Elle a duré plus de 30ans.
JC et le Sénégal,c'est une histoire de cœur et de courage d'un homme controversé dont le parcours atypique ne laissait personne indifférent. Homme politique sénégalais d'origine française:Maire, député, haut responsable du PS, plusieurs fois ministre.
Originaire de la Normandie,il est sorti de l'École nationale de la France d'outre-mer et de l'École des langues orientales.Après des services dans l'administration coloniale au Cameroun & à Diourbel & un bref intermède au Radio-Dakar,il est nommé chef de subdivision de Tivaouane.
Il aspirait à devenir gouverneur du Sénégal car on disait que si l’on s’entendait bien avec les chefs religieux de Tivaouane,on était bien noté avec de fortes chances de faire une belle carrière.Mais la loi-cadre de 1956 allait instituait le premier gouvernement dirigé par Dia.
Il sera nommé chef de cabinet. Et au référendum 1958 proposé par le général de Gaulle, il se distingue en se prononçant pour le NON.
Après un bref passage comme gouverneur de la région du Cap-Vert (actuel Dakar), il fut nommé Secrétaire Général du gouvernement.
Coup du destin, à ce poste il aura comme adjoint un jeune administrateur civil: Abdou Diouf.Ce dernier avoue dans ces mémoires avoir beaucoup appris avec JC sur le plan de la connaissance de l’administration,des hommes,de l’histoire humaine;«il a vraiment complété ma formation».
Les péripéties du tandem Diouf-Collin!
Durant le magistère de Diouf, c'était JC qui allait au charbon en vrai patron de l'Etat.Manigances, complots et coups bas étaient son quotidien. Il faisait et défaisait des carrières au premier rang de toutes les grandes décisions de l'Etat.
Opportuniste, stratège, téméraire, cet homme avait tout pour être adulé et détesté à la fois !
Il faut noter que Jean Collin était auparavant avec Mamadou Dia mais au moment des événements de décembre 1962, quand il a vu la façon dont les choses tournaient, il a démissionné.

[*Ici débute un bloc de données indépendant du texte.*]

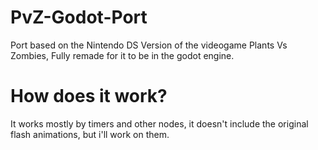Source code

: # PvZ-Godot-Port
Port based on the Nintendo DS Version of the videogame Plants Vs Zombies, Fully remade for it to be in the godot engine.
# How does it work?
It works mostly by timers and other nodes, it doesn't include the original flash animations, but i'll work on them.
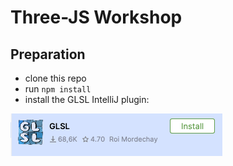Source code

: # Three-JS Workshop

## Preparation
- clone this repo
- run `npm install`
- install the GLSL IntelliJ plugin:

![glsl plugin screenshot](readme-resources/glsl-plugin.png)

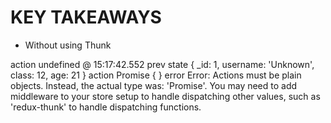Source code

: # KEY TAKEAWAYS

- Without using Thunk

action undefined @ 15:17:42.552
prev state { \_id: 1, username: 'Unknown', class: 12, age: 21 }
action Promise { <pending> }
error Error: Actions must be plain objects. Instead, the actual type was: 'Promise'. You may need to add middleware to your store setup to handle dispatching other values, such as 'redux-thunk' to handle dispatching functions.
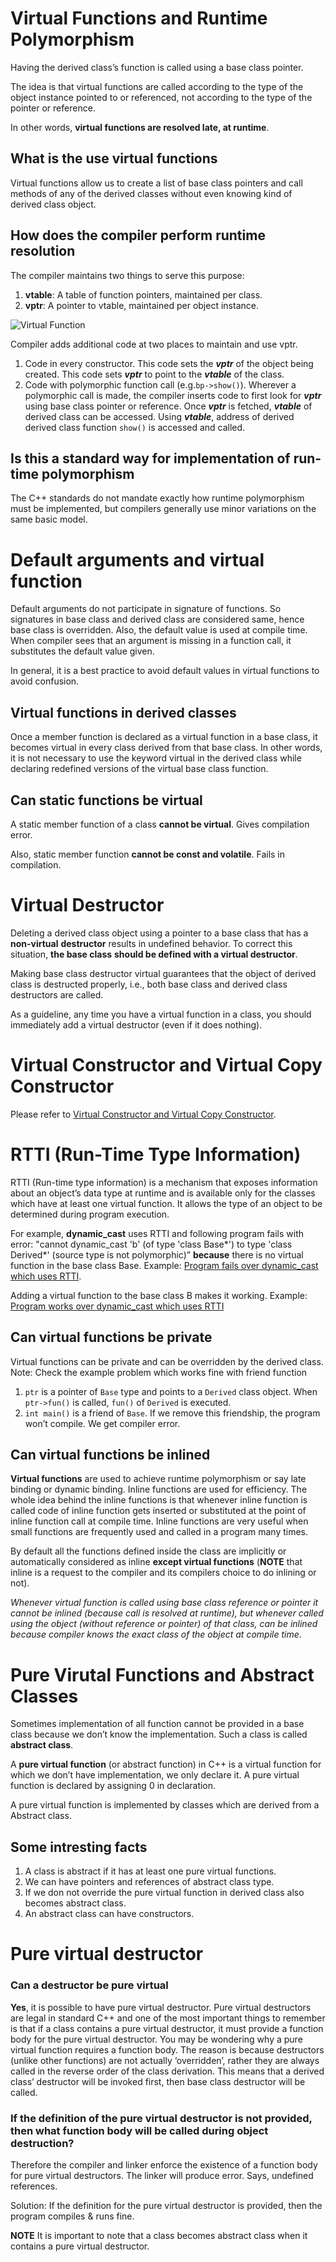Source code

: # Virtual Functions and Runtime Polymorphism
Having the derived class’s function is called using a base class pointer.

The idea is that virtual functions are called according to the type of the object instance 
pointed to or referenced, not according to the type of the pointer or reference.

In other words, **virtual functions are resolved late, at runtime**.

## What is the use virtual functions
Virtual functions allow us to create a list of base class pointers and call methods of any of the derived classes without even knowing kind of derived class object. 

## How does the compiler perform runtime resolution
The compiler maintains two things to serve this purpose:
1. **vtable**: A table of function pointers, maintained per class.
1. **vptr**: A pointer to vtable, maintained per object instance.

![Virtual Function](VirtualFunction.png)

Compiler adds additional code at two places to maintain and use vptr.
1. Code in every constructor. This code sets the **_vptr_** of the object being created. This 
code sets **_vptr_** to point to the **_vtable_** of the class.
1. Code with polymorphic function call (e.g.`bp->show()`). Wherever a polymorphic call is made, 
the compiler inserts code to first look for **_vptr_** using base class pointer or reference. 
Once **_vptr_** is fetched, **_vtable_** of derived class can be accessed. Using **_vtable_**, 
address of derived derived class function `show()` is accessed and called. 

## Is this a standard way for implementation of run-time polymorphism
The C++ standards do not mandate exactly how runtime polymorphism must be implemented, but 
compilers generally use minor variations on the same basic model.

# Default arguments and virtual function
Default arguments do not participate in signature of functions. So signatures in base class and 
derived class are considered same, hence base class is overridden. Also, the default value is 
used at compile time. When compiler sees that an argument is missing in a function call, it 
substitutes the default value given.

In general, it is a best practice to avoid default values in virtual functions to avoid confusion.

## Virtual functions in derived classes
Once a member function is declared as a virtual function in a base class, it becomes virtual in 
every class derived from that base class. In other words, it is not necessary to use the 
keyword virtual in the derived class while declaring redefined versions of the virtual base 
class function.

## Can static functions be virtual
A static member function of a class **cannot be virtual**. Gives compilation error.

Also, static member function **cannot be const and volatile**. Fails in compilation.

# Virtual Destructor
Deleting a derived class object using a pointer to a base class that has a **non-virtual** 
**destructor** results in undefined behavior. To correct this situation, **the base class** 
**should be defined with a virtual destructor**.

Making base class destructor virtual guarantees that the object of derived class is destructed 
properly, i.e., both base class and derived class destructors are called.

As a guideline, any time you have a virtual function in a class, you should immediately add a 
virtual destructor (even if it does nothing).

# Virtual Constructor and Virtual Copy Constructor
Please refer to [Virtual Constructor and Virtual Copy Constructor](/constructor-destructor/MD-consructor-destructor.md).

# RTTI (Run-Time Type Information)
RTTI (Run-time type information) is a mechanism that exposes information about an object’s data 
type at runtime and is available only for the classes which have at least one virtual function. 
It allows the type of an object to be determined during program execution.

For example, **dynamic_cast** uses RTTI and following program fails with error:
"cannot dynamic_cast 'b' (of type 'class Base*') to type 'class Derived*' (source type is not 
polymorphic)” **because** there is no virtual function in the base class Base.
Example: [Program fails over dynamic_cast which uses RTTI](/constructor-destructor/RTTI-fails-dynamic-cast.cpp).

Adding a virtual function to the base class B makes it working.
Example: [Program works over dynamic_cast which uses RTTI](/constructor-destructor/RTTI-works-over-dynamic-cast.cpp)


## Can virtual functions be private
Virtual functions can be private and can be overridden by the derived class.
Note: Check the example problem which works fine with friend function 
1. `ptr` is a pointer of `Base` type and points to a `Derived` class object. When `ptr->fun()` 
is called, `fun()` of `Derived` is executed.
2. `int main()` is a friend of `Base`.  If we remove this friendship, the program won’t 
compile. We get compiler error.

## Can virtual functions be inlined
**Virtual functions** are used to achieve runtime polymorphism or say late binding or dynamic 
binding. Inline functions are used for efficiency. The whole idea behind the inline functions 
is that whenever inline function is called code of inline function gets inserted or substituted 
at the point of inline function call at compile time. Inline functions are very useful when 
small functions are frequently used and called in a program many times.

By default all the functions defined inside the class are implicitly or automatically 
considered as inline **except virtual functions** (**NOTE** that inline is a request to the 
compiler and its compilers choice to do inlining or not).

_Whenever virtual function is called using base class reference or pointer it cannot be inlined (because call is resolved at runtime), but whenever called using the object (without reference or pointer) of that class, can be inlined because compiler knows the exact class of the object at compile time_.

# Pure Virutal Functions and Abstract Classes
Sometimes implementation of all function cannot be provided in a base class because we don’t 
know the implementation. Such a class is called **abstract class**.

A **pure virtual function** (or abstract function) in C++ is a virtual function for which we 
don’t have implementation, we only declare it. A pure virtual function is declared by assigning 
0 in declaration.

A pure virtual function is implemented by classes which are derived from a Abstract class. 

## Some intresting facts
1. A class is abstract if it has at least one pure virtual functions.
1. We can have pointers and references of abstract class type.
1. If we don not override the pure virtual function in derived class also becomes abstract class.
1. An abstract class can have constructors.

# Pure virtual destructor
### Can a destructor be pure virtual
**Yes**, it is possible to have pure virtual destructor. Pure virtual destructors are legal in 
standard C++ and one of the most important things to remember is that if a class contains a 
pure virtual destructor, it must provide a function body for the pure virtual destructor. You 
may be wondering why a pure virtual function requires a function body. The reason is because 
destructors (unlike other functions) are not actually ‘overridden’, rather they are always 
called in the reverse order of the class derivation. This means that a derived class’ 
destructor will be invoked first, then base class destructor will be called.

### If the definition of the pure virtual destructor is not provided, then what function body will be called during object destruction? 
Therefore the compiler and linker enforce the existence of a function body for pure virtual destructors.
The linker will produce error. Says, undefined references.

Solution: If the definition for the pure virtual destructor is provided, then the program 
compiles & runs fine.

**NOTE** It is important to note that a class becomes abstract class when it contains a 
pure virtual destructor.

L'équilibre des forces entre Senghor et Dia ne lui laissait pas une grande marge de manœuvre pour choisir un cheval sur lequel miser,il n'avait pas voulu prendre de risque.
Quand Senghor fut sorti victorieux de ce duel politico-institutionnel,il fut rétrogradé comme DG de l'OCA.
Abdou Diouf révèle le grand rôle joué par JC pour son retour aux affaires après les suspicions de Senghor de son soutien à Dia dans un conteste d'épuration idéologique.Ils reviennent ensemble à la présidence comme les 2 plus proches collaborateurs de Senghor JC SG et AD comme DC.
Au regard du contexte, on voit que cette situation n'était pas anodine. Cette proximité était orchestrée par JC pour le long terme,car ayant décelé tôt l'affection que portait Senghor pour ce jeune cadre.
Par la suite, il remplace Daniel Cabou en 1964 comme ministre des finances.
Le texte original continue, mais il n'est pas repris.